- Czekam jeszcze na zgodę światowej federacji FIS na moje występy w barwach Niemiec - mówi "Super Expressowi" Ligocka-Andrzjewska. - Związek niemiecki też czeka na zezwolenie FIS, by powołać mnie do kadry i objąć szkoleniem oraz opieką medyczną. Mam nadzieję wznowić treningi w grudniu, po operacji kolana, którą przeszłam. A mieszkam i będę mieszkać w Polsce.
- Jest pani wciąż przekonana, że to była dobra decyzja?

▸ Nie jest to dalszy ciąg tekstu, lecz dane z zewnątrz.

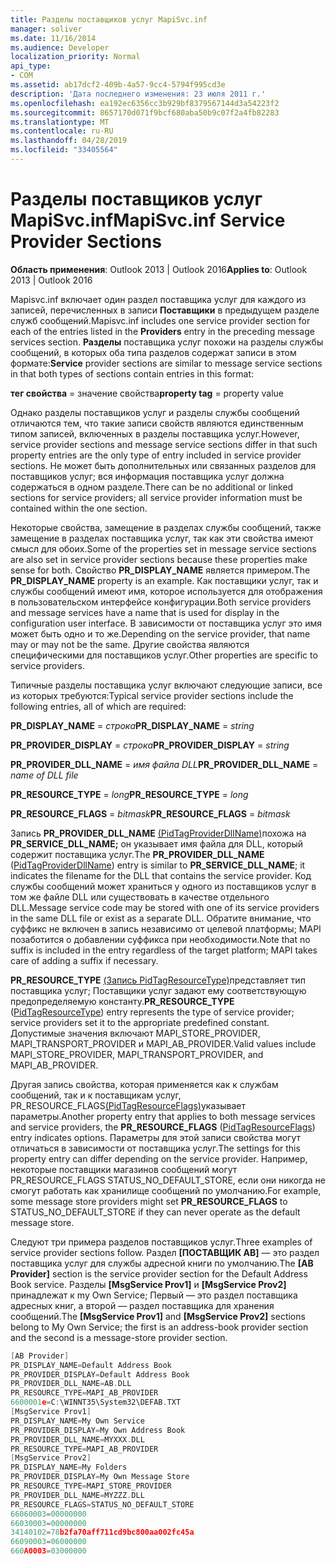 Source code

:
 ```yaml
---
title: Разделы поставщиков услуг MapiSvc.inf
manager: soliver
ms.date: 11/16/2014
ms.audience: Developer
localization_priority: Normal
api_type:
- COM
ms.assetid: ab17dcf2-409b-4a57-9cc4-5794f995cd3e
description: 'Дата последнего изменения: 23 июля 2011 г.'
ms.openlocfilehash: ea192ec6356cc3b929bf8379567144d3a54223f2
ms.sourcegitcommit: 8657170d071f9bcf680aba50b9c07f2a4fb82283
ms.translationtype: MT
ms.contentlocale: ru-RU
ms.lasthandoff: 04/28/2019
ms.locfileid: "33405564"
---
```

# <a name="mapisvcinf-service-provider-sections"></a><span data-ttu-id="da737-103">Разделы поставщиков услуг MapiSvc.inf</span><span class="sxs-lookup"><span data-stu-id="da737-103">MapiSvc.inf Service Provider Sections</span></span>

<span data-ttu-id="da737-104">**Область применения**: Outlook 2013 | Outlook 2016</span><span class="sxs-lookup"><span data-stu-id="da737-104">**Applies to**: Outlook 2013 | Outlook 2016</span></span> 
  
<span data-ttu-id="da737-105">Mapisvc.inf включает один раздел поставщика услуг для каждого из записей, перечисленных в записи **Поставщики** в предыдущем разделе служб сообщений.</span><span class="sxs-lookup"><span data-stu-id="da737-105">Mapisvc.inf includes one service provider section for each of the entries listed in the **Providers** entry in the preceding message services section.</span></span> <span data-ttu-id="da737-106">**Разделы** поставщика услуг похожи на разделы службы сообщений, в которых оба типа разделов содержат записи в этом формате:</span><span class="sxs-lookup"><span data-stu-id="da737-106">**Service** provider sections are similar to message service sections in that both types of sections contain entries in this format:</span></span> 
  
<span data-ttu-id="da737-107">**тег свойства** = значение свойства</span><span class="sxs-lookup"><span data-stu-id="da737-107">**property tag** = property value</span></span> 
  
<span data-ttu-id="da737-108">Однако разделы поставщиков услуг и разделы службы сообщений отличаются тем, что такие записи свойств являются единственным типом записей, включенных в разделы поставщика услуг.</span><span class="sxs-lookup"><span data-stu-id="da737-108">However, service provider sections and message service sections differ in that such property entries are the only type of entry included in service provider sections.</span></span> <span data-ttu-id="da737-109">Не может быть дополнительных или связанных разделов для поставщиков услуг; вся информация поставщика услуг должна содержаться в одном разделе.</span><span class="sxs-lookup"><span data-stu-id="da737-109">There can be no additional or linked sections for service providers; all service provider information must be contained within the one section.</span></span> 
  
<span data-ttu-id="da737-110">Некоторые свойства, замещение в разделах службы сообщений, также замещение в разделах поставщика услуг, так как эти свойства имеют смысл для обоих.</span><span class="sxs-lookup"><span data-stu-id="da737-110">Some of the properties set in message service sections are also set in service provider sections because these properties make sense for both.</span></span> <span data-ttu-id="da737-111">Свойство **PR_DISPLAY_NAME** является примером.</span><span class="sxs-lookup"><span data-stu-id="da737-111">The **PR_DISPLAY_NAME** property is an example.</span></span> <span data-ttu-id="da737-112">Как поставщики услуг, так и службы сообщений имеют имя, которое используется для отображения в пользовательском интерфейсе конфигурации.</span><span class="sxs-lookup"><span data-stu-id="da737-112">Both service providers and message services have a name that is used for display in the configuration user interface.</span></span> <span data-ttu-id="da737-113">В зависимости от поставщика услуг это имя может быть одно и то же.</span><span class="sxs-lookup"><span data-stu-id="da737-113">Depending on the service provider, that name may or may not be the same.</span></span> <span data-ttu-id="da737-114">Другие свойства являются специфическими для поставщиков услуг.</span><span class="sxs-lookup"><span data-stu-id="da737-114">Other properties are specific to service providers.</span></span> 
  
<span data-ttu-id="da737-115">Типичные разделы поставщика услуг включают следующие записи, все из которых требуются:</span><span class="sxs-lookup"><span data-stu-id="da737-115">Typical service provider sections include the following entries, all of which are required:</span></span>
  
<span data-ttu-id="da737-116">**PR_DISPLAY_NAME**  =   _строка_</span><span class="sxs-lookup"><span data-stu-id="da737-116">**PR_DISPLAY_NAME** =  _string_</span></span>
  
<span data-ttu-id="da737-117">**PR_PROVIDER_DISPLAY**  =   _строка_</span><span class="sxs-lookup"><span data-stu-id="da737-117">**PR_PROVIDER_DISPLAY** =  _string_</span></span>
  
<span data-ttu-id="da737-118">**PR_PROVIDER_DLL_NAME**  =   _имя файла DLL_</span><span class="sxs-lookup"><span data-stu-id="da737-118">**PR_PROVIDER_DLL_NAME** =  _name of DLL file_</span></span>
  
<span data-ttu-id="da737-119">**PR_RESOURCE_TYPE**  =   _long_</span><span class="sxs-lookup"><span data-stu-id="da737-119">**PR_RESOURCE_TYPE** =  _long_</span></span>
  
<span data-ttu-id="da737-120">**PR_RESOURCE_FLAGS**  =   _bitmask_</span><span class="sxs-lookup"><span data-stu-id="da737-120">**PR_RESOURCE_FLAGS** =  _bitmask_</span></span>
  
<span data-ttu-id="da737-121">Запись **PR_PROVIDER_DLL_NAME** [(PidTagProviderDllName)](pidtagproviderdllname-canonical-property.md)похожа на **PR_SERVICE_DLL_NAME;** он указывает имя файла для DLL, который содержит поставщика услуг.</span><span class="sxs-lookup"><span data-stu-id="da737-121">The **PR_PROVIDER_DLL_NAME** ([PidTagProviderDllName](pidtagproviderdllname-canonical-property.md)) entry is similar to **PR_SERVICE_DLL_NAME**; it indicates the filename for the DLL that contains the service provider.</span></span> <span data-ttu-id="da737-122">Код службы сообщений может храниться у одного из поставщиков услуг в том же файле DLL или существовать в качестве отдельного DLL.</span><span class="sxs-lookup"><span data-stu-id="da737-122">Message service code may be stored with one of its service providers in the same DLL file or exist as a separate DLL.</span></span> <span data-ttu-id="da737-123">Обратите внимание, что суффикс не включен в запись независимо от целевой платформы; MAPI позаботится о добавлении суффикса при необходимости.</span><span class="sxs-lookup"><span data-stu-id="da737-123">Note that no suffix is included in the entry regardless of the target platform; MAPI takes care of adding a suffix if necessary.</span></span> 
  
<span data-ttu-id="da737-124">**PR_RESOURCE_TYPE** [(Запись PidTagResourceType)](pidtagresourcetype-canonical-property.md)представляет тип поставщика услуг; Поставщики услуг задают ему соответствующую предопределяемую константу.</span><span class="sxs-lookup"><span data-stu-id="da737-124">**PR_RESOURCE_TYPE** ([PidTagResourceType](pidtagresourcetype-canonical-property.md)) entry represents the type of service provider; service providers set it to the appropriate predefined constant.</span></span> <span data-ttu-id="da737-125">Допустимые значения включают MAPI_STORE_PROVIDER, MAPI_TRANSPORT_PROVIDER и MAPI_AB_PROVIDER.</span><span class="sxs-lookup"><span data-stu-id="da737-125">Valid values include MAPI_STORE_PROVIDER, MAPI_TRANSPORT_PROVIDER, and MAPI_AB_PROVIDER.</span></span>
  
<span data-ttu-id="da737-126">Другая запись свойства, которая применяется как к службам  сообщений, так и к поставщикам услуг, PR_RESOURCE_FLAGS[(PidTagResourceFlags)](pidtagresourceflags-canonical-property.md)указывает параметры.</span><span class="sxs-lookup"><span data-stu-id="da737-126">Another property entry that applies to both message services and service providers, the **PR_RESOURCE_FLAGS** ([PidTagResourceFlags](pidtagresourceflags-canonical-property.md)) entry indicates options.</span></span> <span data-ttu-id="da737-127">Параметры для этой записи свойства могут отличаться в зависимости от поставщика услуг.</span><span class="sxs-lookup"><span data-stu-id="da737-127">The settings for this property entry can differ depending on the service provider.</span></span> <span data-ttu-id="da737-128">Например, некоторые поставщики магазинов  сообщений могут PR_RESOURCE_FLAGS STATUS_NO_DEFAULT_STORE, если они никогда не смогут работать как хранилище сообщений по умолчанию.</span><span class="sxs-lookup"><span data-stu-id="da737-128">For example, some message store providers might set **PR_RESOURCE_FLAGS** to STATUS_NO_DEFAULT_STORE if they can never operate as the default message store.</span></span> 
  
<span data-ttu-id="da737-129">Следуют три примера разделов поставщиков услуг.</span><span class="sxs-lookup"><span data-stu-id="da737-129">Three examples of service provider sections follow.</span></span> <span data-ttu-id="da737-130">Раздел **[ПОСТАВЩИК AB]** — это раздел поставщика услуг для службы адресной книги по умолчанию.</span><span class="sxs-lookup"><span data-stu-id="da737-130">The **[AB Provider]** section is the service provider section for the Default Address Book service.</span></span> <span data-ttu-id="da737-131">Разделы **[MsgService Prov1]** и **[MsgService Prov2]** принадлежат к my Own Service; Первый — это раздел поставщика адресных книг, а второй — раздел поставщика для хранения сообщений.</span><span class="sxs-lookup"><span data-stu-id="da737-131">The **[MsgService Prov1]** and **[MsgService Prov2]** sections belong to My Own Service; the first is an address-book provider section and the second is a message-store provider section.</span></span> 
  
```cpp
[AB Provider]
PR_DISPLAY_NAME=Default Address Book
PR_PROVIDER_DISPLAY=Default Address Book
PR_PROVIDER_DLL_NAME=AB.DLL
PR_RESOURCE_TYPE=MAPI_AB_PROVIDER
6600001e=C:\WINNT35\System32\DEFAB.TXT
[MsgService Prov1]
PR_DISPLAY_NAME=My Own Service
PR_PROVIDER_DISPLAY=My Own Address Book
PR_PROVIDER_DLL_NAME=MYXXX.DLL
PR_RESOURCE_TYPE=MAPI_AB_PROVIDER
[MsgService Prov2]
PR_DISPLAY_NAME=My Folders
PR_PROVIDER_DISPLAY=My Own Message Store
PR_RESOURCE_TYPE=MAPI_STORE_PROVIDER
PR_PROVIDER_DLL_NAME=MYZZZ.DLL
PR_RESOURCE_FLAGS=STATUS_NO_DEFAULT_STORE
66060003=00000000
66030003=00000000
34140102=78b2fa70aff711cd9bc800aa002fc45a
66090003=06000000
660A0003=03000000

```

- Tak, bo w polskim związku nikomu na mnie nie zależy, od lata nikt się do mnie nie odezwał. Nie widziałam możliwości rozwijania w Polsce kariery, skoro kadra olimpijska została zredukowana do dwóch osób i to beze mnie. A na moje tegoroczne przygotowania oferowano tylko 20 tysięcy złotych. Ale nie wybieram Niemiec dla pieniędzy.
- A dlaczego?
- Żeby móc normalnie trenować. Chcę kontynuować karierę, jestem mocno zmotywowana, aby jeszcze odnosić sukcesy. A wspierają mnie w tym mój ojciec i trener w jednej osobie oraz mąż, instruktor snowboardu.
- I zapewne marzy się pani medal olimpijski, po dwóch nieudanych podejściach...
- Taki medal marzy się każdemu sportowcowi. Mnie oczywiście także.